=== Begin Enclosure ===

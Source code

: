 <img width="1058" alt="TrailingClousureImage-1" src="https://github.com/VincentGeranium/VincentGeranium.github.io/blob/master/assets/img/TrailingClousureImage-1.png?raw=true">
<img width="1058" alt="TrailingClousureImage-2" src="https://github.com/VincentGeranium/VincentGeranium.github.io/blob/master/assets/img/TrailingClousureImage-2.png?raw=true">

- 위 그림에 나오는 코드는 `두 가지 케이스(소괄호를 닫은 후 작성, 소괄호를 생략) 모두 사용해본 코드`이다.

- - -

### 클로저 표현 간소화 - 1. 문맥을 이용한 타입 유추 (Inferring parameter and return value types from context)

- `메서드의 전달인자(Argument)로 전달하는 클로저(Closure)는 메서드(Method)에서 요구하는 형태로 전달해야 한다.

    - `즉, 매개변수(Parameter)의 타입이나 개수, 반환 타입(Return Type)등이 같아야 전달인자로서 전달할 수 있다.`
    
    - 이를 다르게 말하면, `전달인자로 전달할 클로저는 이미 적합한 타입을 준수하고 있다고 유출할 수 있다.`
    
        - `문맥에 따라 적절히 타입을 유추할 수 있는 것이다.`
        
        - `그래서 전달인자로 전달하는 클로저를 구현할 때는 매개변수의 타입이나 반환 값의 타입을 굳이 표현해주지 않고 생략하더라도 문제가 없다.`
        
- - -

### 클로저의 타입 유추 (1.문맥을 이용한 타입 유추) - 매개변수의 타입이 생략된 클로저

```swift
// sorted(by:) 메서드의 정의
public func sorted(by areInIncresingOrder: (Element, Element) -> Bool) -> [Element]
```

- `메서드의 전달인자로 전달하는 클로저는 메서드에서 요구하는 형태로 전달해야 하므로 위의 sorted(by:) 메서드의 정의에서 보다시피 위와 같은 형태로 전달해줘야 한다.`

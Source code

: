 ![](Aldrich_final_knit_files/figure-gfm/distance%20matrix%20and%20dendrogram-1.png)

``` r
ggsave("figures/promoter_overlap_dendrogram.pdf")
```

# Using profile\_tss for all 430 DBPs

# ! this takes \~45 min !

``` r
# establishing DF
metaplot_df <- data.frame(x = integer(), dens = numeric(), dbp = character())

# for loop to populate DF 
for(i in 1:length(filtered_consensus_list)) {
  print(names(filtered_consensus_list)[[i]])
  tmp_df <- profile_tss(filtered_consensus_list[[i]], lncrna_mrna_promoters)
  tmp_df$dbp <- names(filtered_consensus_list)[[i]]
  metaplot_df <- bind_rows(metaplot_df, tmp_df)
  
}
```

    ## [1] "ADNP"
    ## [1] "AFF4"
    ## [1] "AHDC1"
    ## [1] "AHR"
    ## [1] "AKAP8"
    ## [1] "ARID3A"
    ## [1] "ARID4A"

=== End Enclosure ===

__Aim of the exercise__:
Copy the records exactly, keeping every word in place.

__Result of this task__:
Source code

: <img width="1058" alt="TrailingClousureImage-1" src="https://github.com/VincentGeranium/VincentGeranium.github.io/blob/master/assets/img/TrailingClousureImage-1.png?raw=true">
<img width="1058" alt="TrailingClousureImage-2" src="https://github.com/VincentGeranium/VincentGeranium.github.io/blob/master/assets/img/TrailingClousureImage-2.png?raw=true">

- 위 그림에 나오는 코드는 `두 가지 케이스(소괄호를 닫은 후 작성, 소괄호를 생략) 모두 사용해본 코드`이다.

- - -

### 클로저 표현 간소화 - 1. 문맥을 이용한 타입 유추 (Inferring parameter and return value types from context)

- `메서드의 전달인자(Argument)로 전달하는 클로저(Closure)는 메서드(Method)에서 요구하는 형태로 전달해야 한다.

    - `즉, 매개변수(Parameter)의 타입이나 개수, 반환 타입(Return Type)등이 같아야 전달인자로서 전달할 수 있다.`
    
    - 이를 다르게 말하면, `전달인자로 전달할 클로저는 이미 적합한 타입을 준수하고 있다고 유출할 수 있다.`
    
        - `문맥에 따라 적절히 타입을 유추할 수 있는 것이다.`
        
        - `그래서 전달인자로 전달하는 클로저를 구현할 때는 매개변수의 타입이나 반환 값의 타입을 굳이 표현해주지 않고 생략하더라도 문제가 없다.`
        
- - -

### 클로저의 타입 유추 (1.문맥을 이용한 타입 유추) - 매개변수의 타입이 생략된 클로저

```swift
// sorted(by:) 메서드의 정의
public func sorted(by areInIncresingOrder: (Element, Element) -> Bool) -> [Element]
```

- `메서드의 전달인자로 전달하는 클로저는 메서드에서 요구하는 형태로 전달해야 하므로 위의 sorted(by:) 메서드의 정의에서 보다시피 위와 같은 형태로 전달해줘야 한다.`

Source code

: ![](Aldrich_final_knit_files/figure-gfm/distance%20matrix%20and%20dendrogram-1.png)

``` r
ggsave("figures/promoter_overlap_dendrogram.pdf")
```

# Using profile\_tss for all 430 DBPs

# ! this takes \~45 min !

``` r
# establishing DF
metaplot_df <- data.frame(x = integer(), dens = numeric(), dbp = character())

# for loop to populate DF 
for(i in 1:length(filtered_consensus_list)) {
  print(names(filtered_consensus_list)[[i]])
  tmp_df <- profile_tss(filtered_consensus_list[[i]], lncrna_mrna_promoters)
  tmp_df$dbp <- names(filtered_consensus_list)[[i]]
  metaplot_df <- bind_rows(metaplot_df, tmp_df)
  
}
```

    ## [1] "ADNP"
    ## [1] "AFF4"
    ## [1] "AHDC1"
    ## [1] "AHR"
    ## [1] "AKAP8"
    ## [1] "ARID3A"
    ## [1] "ARID4A"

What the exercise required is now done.